*** Opening of DATA LISTING ***

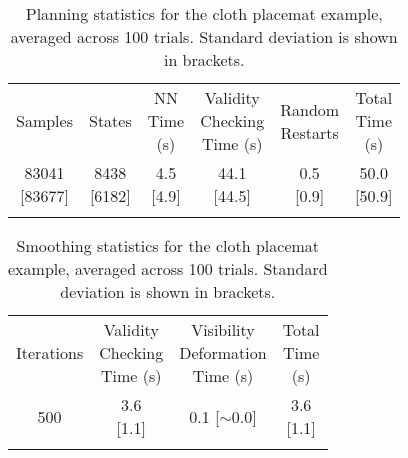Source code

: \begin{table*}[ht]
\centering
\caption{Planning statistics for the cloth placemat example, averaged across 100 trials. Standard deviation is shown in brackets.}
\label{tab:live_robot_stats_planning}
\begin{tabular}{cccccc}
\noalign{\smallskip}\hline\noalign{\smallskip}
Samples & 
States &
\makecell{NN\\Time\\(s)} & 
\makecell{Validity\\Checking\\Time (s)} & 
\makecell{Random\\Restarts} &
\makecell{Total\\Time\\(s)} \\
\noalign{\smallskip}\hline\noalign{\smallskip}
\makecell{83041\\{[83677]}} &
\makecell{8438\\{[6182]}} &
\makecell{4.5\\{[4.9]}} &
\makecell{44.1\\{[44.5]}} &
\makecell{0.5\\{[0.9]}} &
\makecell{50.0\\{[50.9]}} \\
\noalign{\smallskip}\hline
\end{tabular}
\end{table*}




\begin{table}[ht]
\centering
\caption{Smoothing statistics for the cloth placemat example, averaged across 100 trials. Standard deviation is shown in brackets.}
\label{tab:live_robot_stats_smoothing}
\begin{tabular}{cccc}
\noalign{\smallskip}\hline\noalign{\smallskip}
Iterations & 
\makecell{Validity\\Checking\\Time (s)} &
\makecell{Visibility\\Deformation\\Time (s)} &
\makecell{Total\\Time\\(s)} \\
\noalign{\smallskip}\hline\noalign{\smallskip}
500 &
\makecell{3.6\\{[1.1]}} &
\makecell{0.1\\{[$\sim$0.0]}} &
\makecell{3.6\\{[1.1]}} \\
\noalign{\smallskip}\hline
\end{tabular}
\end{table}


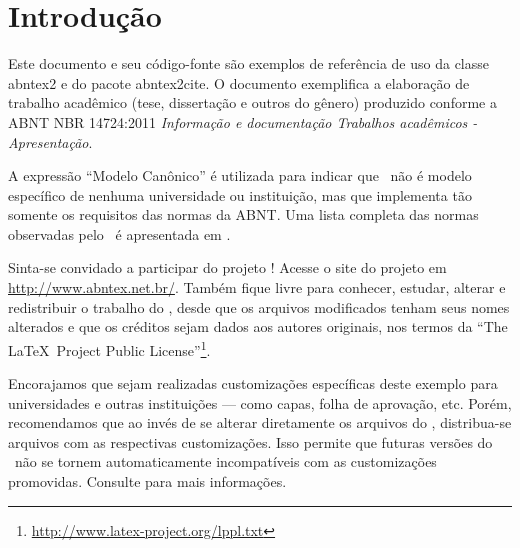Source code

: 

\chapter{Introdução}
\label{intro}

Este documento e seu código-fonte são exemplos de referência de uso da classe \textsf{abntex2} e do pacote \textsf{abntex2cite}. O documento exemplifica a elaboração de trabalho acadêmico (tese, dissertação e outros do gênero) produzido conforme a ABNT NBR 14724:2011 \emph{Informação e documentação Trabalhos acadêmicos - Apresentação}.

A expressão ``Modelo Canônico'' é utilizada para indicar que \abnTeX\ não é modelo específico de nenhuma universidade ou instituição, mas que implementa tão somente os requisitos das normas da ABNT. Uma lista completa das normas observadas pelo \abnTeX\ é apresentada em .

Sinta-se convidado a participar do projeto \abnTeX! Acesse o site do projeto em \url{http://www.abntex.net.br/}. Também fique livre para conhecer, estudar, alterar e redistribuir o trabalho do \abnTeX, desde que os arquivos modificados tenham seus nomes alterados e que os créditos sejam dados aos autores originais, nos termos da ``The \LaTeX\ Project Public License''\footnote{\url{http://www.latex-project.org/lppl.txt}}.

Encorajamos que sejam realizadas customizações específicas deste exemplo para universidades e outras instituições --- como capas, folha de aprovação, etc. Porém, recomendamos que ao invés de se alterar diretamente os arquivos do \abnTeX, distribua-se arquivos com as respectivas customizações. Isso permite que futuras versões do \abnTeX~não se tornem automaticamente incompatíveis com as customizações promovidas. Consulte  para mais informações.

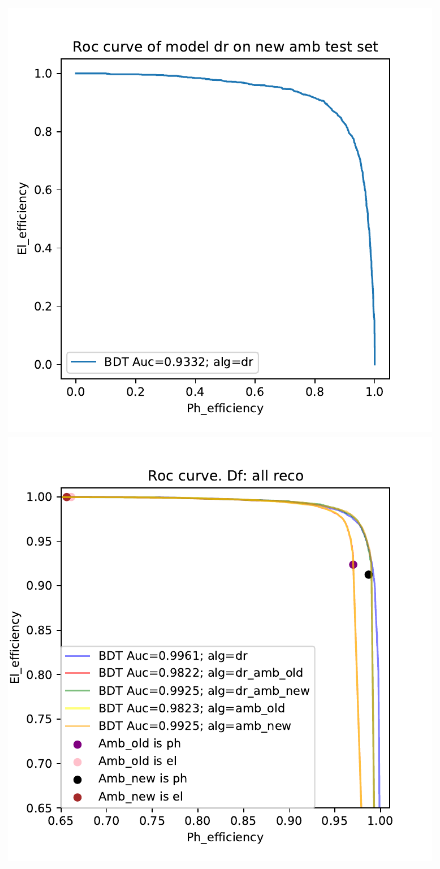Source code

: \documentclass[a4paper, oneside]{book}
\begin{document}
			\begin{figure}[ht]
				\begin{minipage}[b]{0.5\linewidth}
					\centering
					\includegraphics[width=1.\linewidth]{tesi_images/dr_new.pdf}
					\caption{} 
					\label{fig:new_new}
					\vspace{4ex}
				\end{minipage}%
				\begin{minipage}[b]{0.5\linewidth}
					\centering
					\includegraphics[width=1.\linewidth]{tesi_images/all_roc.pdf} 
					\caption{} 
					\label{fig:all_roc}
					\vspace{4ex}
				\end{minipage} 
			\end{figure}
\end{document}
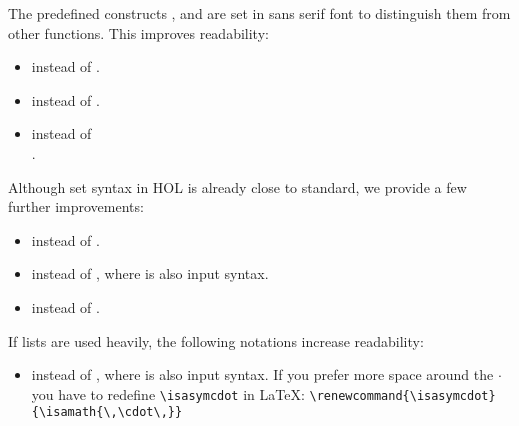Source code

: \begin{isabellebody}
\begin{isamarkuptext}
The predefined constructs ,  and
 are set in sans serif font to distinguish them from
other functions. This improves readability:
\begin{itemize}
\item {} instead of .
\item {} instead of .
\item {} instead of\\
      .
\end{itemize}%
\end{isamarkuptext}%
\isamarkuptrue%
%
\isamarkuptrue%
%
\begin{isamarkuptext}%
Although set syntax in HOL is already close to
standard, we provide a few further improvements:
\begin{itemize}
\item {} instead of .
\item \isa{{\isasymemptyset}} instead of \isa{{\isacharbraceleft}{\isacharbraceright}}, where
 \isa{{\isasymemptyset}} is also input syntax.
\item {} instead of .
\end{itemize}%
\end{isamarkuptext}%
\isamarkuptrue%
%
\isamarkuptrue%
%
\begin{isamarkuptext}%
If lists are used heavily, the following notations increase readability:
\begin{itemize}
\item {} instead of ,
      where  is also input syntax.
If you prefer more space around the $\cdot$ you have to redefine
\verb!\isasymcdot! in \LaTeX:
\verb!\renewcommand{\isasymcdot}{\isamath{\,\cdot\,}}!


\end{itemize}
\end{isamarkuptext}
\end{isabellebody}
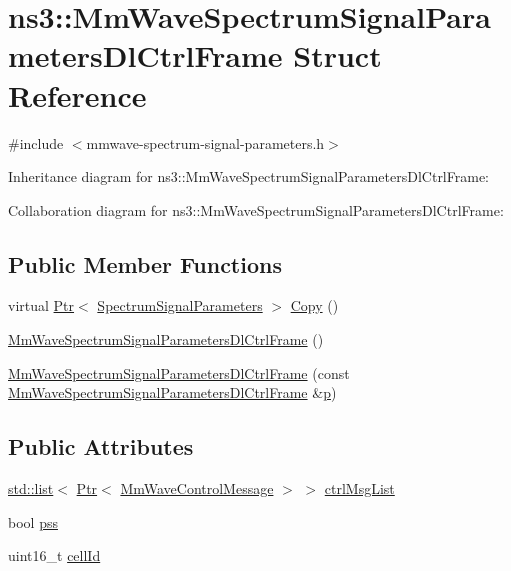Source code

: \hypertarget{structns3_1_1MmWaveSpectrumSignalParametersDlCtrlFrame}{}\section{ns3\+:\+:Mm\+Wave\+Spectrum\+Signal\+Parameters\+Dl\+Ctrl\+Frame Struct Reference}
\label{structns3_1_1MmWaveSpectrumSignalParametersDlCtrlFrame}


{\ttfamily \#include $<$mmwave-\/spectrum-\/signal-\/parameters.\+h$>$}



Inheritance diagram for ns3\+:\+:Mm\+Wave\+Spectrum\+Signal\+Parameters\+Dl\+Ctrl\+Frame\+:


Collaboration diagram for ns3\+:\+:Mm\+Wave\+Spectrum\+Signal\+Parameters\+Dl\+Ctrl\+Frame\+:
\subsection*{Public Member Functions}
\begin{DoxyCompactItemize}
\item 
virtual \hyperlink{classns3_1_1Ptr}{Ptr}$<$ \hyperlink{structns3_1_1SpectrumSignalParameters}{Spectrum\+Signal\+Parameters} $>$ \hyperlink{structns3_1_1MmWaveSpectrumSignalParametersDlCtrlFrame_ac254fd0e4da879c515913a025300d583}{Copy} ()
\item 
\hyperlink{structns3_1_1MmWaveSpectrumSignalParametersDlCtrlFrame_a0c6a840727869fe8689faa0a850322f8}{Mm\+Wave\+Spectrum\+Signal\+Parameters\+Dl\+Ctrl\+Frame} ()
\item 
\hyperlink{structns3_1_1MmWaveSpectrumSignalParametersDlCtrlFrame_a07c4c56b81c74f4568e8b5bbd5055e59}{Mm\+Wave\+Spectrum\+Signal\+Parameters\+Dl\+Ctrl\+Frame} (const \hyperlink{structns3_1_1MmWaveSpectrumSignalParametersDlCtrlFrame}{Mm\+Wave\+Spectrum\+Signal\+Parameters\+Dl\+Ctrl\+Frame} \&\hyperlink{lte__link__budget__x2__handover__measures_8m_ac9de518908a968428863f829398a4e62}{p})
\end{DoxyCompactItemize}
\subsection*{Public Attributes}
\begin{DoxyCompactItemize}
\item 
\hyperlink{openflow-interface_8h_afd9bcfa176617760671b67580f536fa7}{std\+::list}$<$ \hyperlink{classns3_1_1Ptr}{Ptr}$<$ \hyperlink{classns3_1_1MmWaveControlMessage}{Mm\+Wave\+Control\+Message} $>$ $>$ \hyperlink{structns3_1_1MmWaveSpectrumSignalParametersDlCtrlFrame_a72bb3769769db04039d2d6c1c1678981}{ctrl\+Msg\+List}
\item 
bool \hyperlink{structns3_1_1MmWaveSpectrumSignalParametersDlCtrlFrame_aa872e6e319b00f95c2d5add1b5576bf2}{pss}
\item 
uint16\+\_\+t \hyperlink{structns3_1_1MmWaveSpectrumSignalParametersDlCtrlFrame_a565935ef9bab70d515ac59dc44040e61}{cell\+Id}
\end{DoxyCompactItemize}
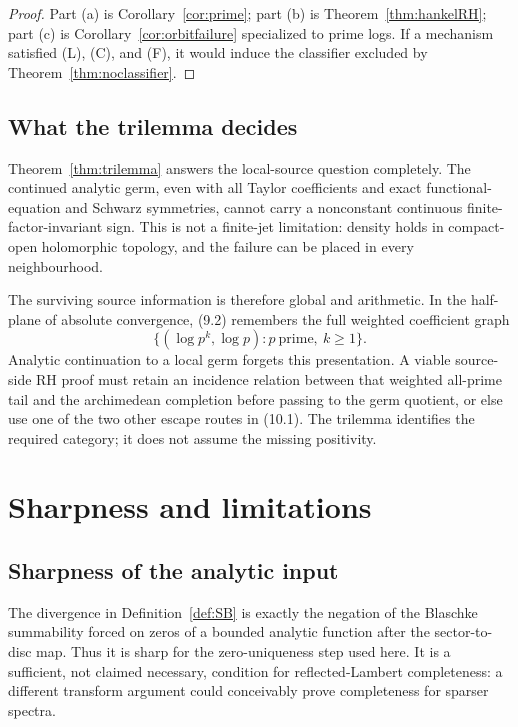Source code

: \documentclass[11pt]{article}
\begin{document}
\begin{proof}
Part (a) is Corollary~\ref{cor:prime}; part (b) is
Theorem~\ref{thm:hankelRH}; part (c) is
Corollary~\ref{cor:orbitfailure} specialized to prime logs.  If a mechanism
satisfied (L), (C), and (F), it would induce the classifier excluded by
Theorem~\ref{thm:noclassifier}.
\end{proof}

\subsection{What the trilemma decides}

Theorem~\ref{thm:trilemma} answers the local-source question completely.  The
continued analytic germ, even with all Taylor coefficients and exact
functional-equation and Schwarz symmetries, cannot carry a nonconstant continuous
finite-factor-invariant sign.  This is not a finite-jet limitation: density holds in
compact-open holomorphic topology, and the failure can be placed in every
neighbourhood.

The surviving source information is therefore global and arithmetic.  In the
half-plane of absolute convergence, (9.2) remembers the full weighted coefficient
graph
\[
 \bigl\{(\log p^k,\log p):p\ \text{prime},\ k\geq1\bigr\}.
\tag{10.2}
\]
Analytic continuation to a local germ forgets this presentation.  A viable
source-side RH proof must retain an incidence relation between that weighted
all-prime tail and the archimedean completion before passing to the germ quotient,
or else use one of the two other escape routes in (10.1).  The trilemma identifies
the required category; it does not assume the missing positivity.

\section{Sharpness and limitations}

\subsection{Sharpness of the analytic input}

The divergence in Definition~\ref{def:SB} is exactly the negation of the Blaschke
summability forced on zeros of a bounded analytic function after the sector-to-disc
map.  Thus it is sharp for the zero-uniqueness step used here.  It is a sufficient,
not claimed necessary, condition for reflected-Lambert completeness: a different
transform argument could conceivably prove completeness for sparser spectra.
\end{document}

*** Close of DATA LISTING ***

• [GOAL OF THE EXERCISE] This task calls for each line of the material that contains "linewidth".

• [EXERCISE OUTPUT]
				\begin{minipage}[b]{0.5\linewidth}
					\includegraphics[width=1.\linewidth]{tesi_images/dr_new.pdf}
				\begin{minipage}[b]{0.5\linewidth}
					\includegraphics[width=1.\linewidth]{tesi_images/all_roc.pdf} 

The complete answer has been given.